Aturan pengelolaan yang tidak dipedulikan Dahlan yang saat itu menjabat sebagai direktur utama antara lain penjualan aset tanpa lelang. Jika pun ada lelang, diduga masih ada prosedur yang dilanggar Dahlan sehingga nilai aset yang dilepas di bawah harga normal. Selain itu, ada juga aset yang disewakan tapi uang hasil sewanya tidak semua disetorkan kepada kas Pemerintah Provinsi. "Penjualan aset di Jatim ini Jamintel bisa menindaklanjuti," kata Prasetyo.
4. Kasus dugaan pidana penyalahgunaan hak tagih dan pengalihan yang dilakukan Victoria Securities.
Prasetyo mengaku calon tersangka kasus Victoria ini sulit disentuh. "Ini agak pelik. Calon tersangka untouchable. Sulit disentuh," kata dia.

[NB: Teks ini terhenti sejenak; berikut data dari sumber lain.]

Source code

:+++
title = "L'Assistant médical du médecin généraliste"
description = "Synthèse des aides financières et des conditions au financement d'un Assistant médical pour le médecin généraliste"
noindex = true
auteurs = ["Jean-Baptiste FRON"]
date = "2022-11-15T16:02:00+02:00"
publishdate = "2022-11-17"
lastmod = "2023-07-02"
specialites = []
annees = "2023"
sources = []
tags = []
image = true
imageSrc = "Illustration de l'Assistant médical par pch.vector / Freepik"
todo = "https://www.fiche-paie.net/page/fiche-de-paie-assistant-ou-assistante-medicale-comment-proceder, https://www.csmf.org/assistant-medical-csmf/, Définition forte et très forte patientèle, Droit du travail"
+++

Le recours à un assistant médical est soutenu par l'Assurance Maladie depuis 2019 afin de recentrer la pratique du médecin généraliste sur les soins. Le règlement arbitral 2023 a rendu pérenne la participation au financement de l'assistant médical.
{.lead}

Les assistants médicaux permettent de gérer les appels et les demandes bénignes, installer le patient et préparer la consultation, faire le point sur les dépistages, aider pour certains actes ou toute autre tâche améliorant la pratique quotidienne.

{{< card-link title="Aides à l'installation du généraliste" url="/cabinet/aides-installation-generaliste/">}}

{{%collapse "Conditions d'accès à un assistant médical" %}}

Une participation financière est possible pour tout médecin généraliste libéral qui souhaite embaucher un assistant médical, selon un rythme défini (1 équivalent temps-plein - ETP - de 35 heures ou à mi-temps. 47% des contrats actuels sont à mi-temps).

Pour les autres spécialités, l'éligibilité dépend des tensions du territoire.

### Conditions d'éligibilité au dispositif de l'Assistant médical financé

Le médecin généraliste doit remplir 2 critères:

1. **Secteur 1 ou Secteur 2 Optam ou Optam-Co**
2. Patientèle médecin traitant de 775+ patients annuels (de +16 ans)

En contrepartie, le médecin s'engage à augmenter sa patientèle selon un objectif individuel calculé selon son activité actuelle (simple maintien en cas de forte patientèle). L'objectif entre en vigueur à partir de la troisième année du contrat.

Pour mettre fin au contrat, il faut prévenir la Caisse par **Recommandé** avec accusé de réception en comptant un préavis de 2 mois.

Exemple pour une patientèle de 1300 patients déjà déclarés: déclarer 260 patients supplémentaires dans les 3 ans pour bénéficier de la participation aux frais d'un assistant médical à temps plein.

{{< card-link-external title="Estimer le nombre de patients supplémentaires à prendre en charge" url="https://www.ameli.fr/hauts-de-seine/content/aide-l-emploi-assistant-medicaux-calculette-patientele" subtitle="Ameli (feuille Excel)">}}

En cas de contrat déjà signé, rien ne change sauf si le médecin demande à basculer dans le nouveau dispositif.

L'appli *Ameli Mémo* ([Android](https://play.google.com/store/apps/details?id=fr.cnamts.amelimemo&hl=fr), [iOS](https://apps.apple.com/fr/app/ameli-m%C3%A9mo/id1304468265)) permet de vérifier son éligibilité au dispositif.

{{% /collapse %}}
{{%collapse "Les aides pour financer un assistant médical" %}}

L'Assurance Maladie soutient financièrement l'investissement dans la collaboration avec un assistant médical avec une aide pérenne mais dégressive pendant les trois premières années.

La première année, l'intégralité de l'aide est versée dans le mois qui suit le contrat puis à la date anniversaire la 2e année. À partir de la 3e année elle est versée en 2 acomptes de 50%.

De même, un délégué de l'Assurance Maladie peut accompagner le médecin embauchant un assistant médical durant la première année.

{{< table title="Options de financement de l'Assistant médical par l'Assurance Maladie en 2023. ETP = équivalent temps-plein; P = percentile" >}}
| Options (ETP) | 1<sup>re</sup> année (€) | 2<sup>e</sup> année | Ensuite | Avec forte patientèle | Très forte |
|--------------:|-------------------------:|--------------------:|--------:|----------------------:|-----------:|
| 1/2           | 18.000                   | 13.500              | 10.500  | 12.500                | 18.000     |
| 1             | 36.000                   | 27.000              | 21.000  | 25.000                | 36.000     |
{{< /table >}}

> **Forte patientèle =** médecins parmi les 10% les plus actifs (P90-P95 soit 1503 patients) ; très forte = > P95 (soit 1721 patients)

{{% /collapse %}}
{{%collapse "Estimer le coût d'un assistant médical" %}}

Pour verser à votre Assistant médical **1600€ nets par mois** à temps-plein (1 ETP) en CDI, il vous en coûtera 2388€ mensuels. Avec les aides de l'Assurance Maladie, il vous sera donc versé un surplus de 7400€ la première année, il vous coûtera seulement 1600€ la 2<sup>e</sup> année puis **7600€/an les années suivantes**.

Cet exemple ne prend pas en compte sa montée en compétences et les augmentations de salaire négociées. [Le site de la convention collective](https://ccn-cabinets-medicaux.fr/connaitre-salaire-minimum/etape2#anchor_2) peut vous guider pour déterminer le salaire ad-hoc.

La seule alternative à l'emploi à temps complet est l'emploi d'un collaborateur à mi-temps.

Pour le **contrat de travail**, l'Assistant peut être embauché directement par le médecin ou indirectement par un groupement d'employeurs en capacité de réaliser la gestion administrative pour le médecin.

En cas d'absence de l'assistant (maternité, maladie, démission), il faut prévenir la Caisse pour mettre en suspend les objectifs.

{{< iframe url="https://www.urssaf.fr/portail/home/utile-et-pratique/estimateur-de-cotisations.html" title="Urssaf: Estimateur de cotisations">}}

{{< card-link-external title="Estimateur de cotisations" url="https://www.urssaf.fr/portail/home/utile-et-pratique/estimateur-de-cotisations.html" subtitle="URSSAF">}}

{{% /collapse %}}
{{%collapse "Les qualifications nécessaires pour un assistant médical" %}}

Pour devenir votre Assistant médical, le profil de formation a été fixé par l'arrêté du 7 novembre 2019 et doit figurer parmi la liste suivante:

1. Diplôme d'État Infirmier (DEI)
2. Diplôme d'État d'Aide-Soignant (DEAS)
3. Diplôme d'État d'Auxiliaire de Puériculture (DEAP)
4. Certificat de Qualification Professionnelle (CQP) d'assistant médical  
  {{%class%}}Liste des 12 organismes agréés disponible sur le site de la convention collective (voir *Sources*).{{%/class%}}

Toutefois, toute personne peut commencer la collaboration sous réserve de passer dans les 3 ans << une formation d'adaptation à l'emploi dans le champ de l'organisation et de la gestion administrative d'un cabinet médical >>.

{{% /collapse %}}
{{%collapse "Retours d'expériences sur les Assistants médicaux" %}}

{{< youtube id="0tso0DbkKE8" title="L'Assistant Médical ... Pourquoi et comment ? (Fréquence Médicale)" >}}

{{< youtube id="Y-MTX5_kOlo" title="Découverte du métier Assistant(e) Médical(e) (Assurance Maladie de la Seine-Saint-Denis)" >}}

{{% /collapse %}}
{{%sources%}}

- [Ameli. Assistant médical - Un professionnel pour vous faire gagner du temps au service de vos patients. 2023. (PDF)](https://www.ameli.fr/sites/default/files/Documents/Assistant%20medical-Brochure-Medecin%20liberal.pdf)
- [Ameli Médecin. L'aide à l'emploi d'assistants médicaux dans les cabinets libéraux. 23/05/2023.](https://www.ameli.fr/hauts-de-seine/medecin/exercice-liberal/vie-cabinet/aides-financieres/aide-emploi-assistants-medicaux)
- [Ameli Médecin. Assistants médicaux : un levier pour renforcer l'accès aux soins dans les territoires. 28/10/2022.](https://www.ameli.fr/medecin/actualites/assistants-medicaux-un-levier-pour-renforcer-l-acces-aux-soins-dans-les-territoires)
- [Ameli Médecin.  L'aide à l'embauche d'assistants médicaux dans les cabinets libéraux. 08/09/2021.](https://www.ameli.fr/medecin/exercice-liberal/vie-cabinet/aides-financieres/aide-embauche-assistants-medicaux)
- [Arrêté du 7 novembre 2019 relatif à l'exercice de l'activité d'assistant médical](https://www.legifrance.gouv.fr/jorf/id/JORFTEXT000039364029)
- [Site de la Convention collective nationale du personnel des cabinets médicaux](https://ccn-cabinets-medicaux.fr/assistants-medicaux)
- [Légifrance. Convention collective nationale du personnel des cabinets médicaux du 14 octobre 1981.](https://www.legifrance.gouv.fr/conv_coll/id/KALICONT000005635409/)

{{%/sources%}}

Soalnya, Kejaksaan beberapa kali memanggil pejabat Victoria Securities namun selalu mangkir.
Kasus ini bermula ketika PT Adistra Utama meminjam Rp 469 miliar ke BTN untuk membangun perumahan di Karawang seluas 1.200 hektare pada akhir 1990. Pemerintah lantas memasukkan BTN ke Badan Penyehatan Perbankan Nasional (BPPN) untuk diselamatkan saat krisis 1998. Sejumlah kredit macet dilelang, termasuk utang PT Adistra. Kemudian, Victoria Securities membeli aset itu dengan harga Rp 26 miliar.
Beberapa tahun kemudian, Adistra bermaksud menebus asetnya dengan harga sama. Namun, Victoria justru menawarkan harga lebih tinggi yakni Rp 2,1 triliun. Walhasil, Adistra melaporkan Victoria atas tuduhan permainan penentuan nilai aset.
Kejaksaan pun telah menggeledah kantor Victoria di Senayan sebanyak dua kali. Tak terima kantornya digeledah, Direktur Victoria Yangky Halim mengadukan tindakan Kejaksaan Agung kepada Dewan Perwakilan Rakyat serta menggugat lewat praperadilan. Pengadilan Negeri Jakarta Selatan memutuskan prosedur Kejaksaan saat menggeledah Victoria tidak benar sehingga barang yang disita harus dikembalikan.